U.S. Const. art. II, § 1, cl. 2

Article Two defines the executive branch of the federal government; Section 1 specifies the roles of President and Vice President and the method of their election. Clause 2 specified the number of electors per state, and, most relevant to this case,[14] the manner in which they are selected:

Each State shall appoint, in such Manner as the Legislature thereof may direct, a Number of Electors...
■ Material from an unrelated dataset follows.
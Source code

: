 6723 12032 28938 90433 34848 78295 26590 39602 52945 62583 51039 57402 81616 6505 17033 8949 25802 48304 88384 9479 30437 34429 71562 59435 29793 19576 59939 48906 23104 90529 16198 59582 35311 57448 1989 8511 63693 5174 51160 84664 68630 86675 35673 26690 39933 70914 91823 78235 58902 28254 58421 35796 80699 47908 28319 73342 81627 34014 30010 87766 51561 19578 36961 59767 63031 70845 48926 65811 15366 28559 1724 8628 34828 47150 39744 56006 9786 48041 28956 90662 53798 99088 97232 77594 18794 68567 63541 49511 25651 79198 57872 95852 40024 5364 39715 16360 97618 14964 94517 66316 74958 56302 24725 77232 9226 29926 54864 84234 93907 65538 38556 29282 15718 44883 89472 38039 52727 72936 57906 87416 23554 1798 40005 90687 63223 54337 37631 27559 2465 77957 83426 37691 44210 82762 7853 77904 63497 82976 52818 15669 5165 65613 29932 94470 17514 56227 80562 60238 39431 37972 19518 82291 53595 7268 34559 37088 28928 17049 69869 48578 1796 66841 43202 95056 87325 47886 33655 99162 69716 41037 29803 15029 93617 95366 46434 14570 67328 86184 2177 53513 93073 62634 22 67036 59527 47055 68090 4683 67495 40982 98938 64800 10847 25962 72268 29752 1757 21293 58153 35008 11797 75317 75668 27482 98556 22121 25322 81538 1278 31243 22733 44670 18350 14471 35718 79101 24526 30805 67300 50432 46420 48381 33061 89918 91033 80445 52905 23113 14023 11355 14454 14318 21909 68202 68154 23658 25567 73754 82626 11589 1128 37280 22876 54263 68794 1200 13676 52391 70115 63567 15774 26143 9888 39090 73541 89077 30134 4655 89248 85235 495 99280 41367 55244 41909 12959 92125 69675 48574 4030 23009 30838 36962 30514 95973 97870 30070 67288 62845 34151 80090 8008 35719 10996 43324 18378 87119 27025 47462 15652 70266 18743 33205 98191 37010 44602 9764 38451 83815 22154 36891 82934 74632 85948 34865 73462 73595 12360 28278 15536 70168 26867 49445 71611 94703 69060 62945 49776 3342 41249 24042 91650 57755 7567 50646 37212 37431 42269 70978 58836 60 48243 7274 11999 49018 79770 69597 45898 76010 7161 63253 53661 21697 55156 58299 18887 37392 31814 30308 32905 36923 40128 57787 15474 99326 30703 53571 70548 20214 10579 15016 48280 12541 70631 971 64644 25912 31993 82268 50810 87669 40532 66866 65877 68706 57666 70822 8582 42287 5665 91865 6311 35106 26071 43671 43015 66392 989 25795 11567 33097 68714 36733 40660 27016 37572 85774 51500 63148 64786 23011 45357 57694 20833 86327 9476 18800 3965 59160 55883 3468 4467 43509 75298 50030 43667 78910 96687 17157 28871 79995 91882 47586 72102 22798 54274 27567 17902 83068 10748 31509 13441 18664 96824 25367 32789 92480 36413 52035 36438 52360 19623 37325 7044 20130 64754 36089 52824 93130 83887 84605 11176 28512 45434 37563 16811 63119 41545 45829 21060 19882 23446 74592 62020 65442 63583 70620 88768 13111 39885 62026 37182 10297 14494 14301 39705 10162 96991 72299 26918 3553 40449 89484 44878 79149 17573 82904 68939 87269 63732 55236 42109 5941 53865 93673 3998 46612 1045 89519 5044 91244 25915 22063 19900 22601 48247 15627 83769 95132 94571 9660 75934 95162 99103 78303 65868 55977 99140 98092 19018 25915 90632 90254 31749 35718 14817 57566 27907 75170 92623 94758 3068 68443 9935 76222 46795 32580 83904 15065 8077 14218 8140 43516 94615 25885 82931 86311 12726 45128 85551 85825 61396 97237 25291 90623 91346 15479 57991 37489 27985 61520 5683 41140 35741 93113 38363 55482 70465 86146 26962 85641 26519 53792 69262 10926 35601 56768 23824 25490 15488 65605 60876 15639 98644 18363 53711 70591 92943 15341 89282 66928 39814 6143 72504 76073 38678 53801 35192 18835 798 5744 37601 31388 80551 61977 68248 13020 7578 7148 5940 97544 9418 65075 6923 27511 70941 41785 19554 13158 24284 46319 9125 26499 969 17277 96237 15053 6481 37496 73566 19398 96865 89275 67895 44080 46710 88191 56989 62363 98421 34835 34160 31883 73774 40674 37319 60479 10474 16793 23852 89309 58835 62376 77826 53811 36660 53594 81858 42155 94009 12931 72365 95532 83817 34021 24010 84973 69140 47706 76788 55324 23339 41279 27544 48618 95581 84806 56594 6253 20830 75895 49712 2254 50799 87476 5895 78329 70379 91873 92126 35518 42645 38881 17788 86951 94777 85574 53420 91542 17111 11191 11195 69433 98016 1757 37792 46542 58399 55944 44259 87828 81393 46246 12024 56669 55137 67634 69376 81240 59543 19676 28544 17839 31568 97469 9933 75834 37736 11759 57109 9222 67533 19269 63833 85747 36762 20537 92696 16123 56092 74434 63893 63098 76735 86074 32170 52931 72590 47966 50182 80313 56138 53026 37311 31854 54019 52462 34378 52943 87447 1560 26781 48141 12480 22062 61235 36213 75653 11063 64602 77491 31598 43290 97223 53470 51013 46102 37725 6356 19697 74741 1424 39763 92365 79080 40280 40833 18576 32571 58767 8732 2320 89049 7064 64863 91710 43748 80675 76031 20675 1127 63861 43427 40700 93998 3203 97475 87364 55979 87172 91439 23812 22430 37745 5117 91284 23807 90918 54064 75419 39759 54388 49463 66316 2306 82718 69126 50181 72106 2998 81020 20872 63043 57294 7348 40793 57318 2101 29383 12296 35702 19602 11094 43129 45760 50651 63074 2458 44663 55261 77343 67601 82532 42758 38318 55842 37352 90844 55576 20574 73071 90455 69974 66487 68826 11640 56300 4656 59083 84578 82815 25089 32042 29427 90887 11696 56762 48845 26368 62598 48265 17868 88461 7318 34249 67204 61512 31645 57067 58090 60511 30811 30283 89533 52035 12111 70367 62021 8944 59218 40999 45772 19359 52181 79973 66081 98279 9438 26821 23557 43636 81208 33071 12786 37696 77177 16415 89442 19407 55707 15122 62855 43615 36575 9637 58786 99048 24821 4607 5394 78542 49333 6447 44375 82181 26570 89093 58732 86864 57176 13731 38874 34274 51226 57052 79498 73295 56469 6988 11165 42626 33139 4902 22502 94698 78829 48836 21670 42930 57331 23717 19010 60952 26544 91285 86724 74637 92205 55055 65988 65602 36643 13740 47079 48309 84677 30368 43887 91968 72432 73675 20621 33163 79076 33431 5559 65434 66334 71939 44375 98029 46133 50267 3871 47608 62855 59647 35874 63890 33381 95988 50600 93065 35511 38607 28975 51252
The determination to be made was whether the Florida Supreme Court had violated the intent of the Florida Legislature.

3 U.S.C. § 5

Section 5 of Title 3 of the United States Code regulates the "determination of controversy as to appointment of electors"[15] in Presidential elections. Of relevant note[14] to this case was the so-called "safe harbor" provision,[16] which allows states to appoint their electors without interference from Congress if done by a specified deadline:

If any State shall have provided...for its final determination of...the appointment of all or any of the electors of such State...at least six days before the time fixed for the meeting of the electors, such determination...shall be conclusive.[17]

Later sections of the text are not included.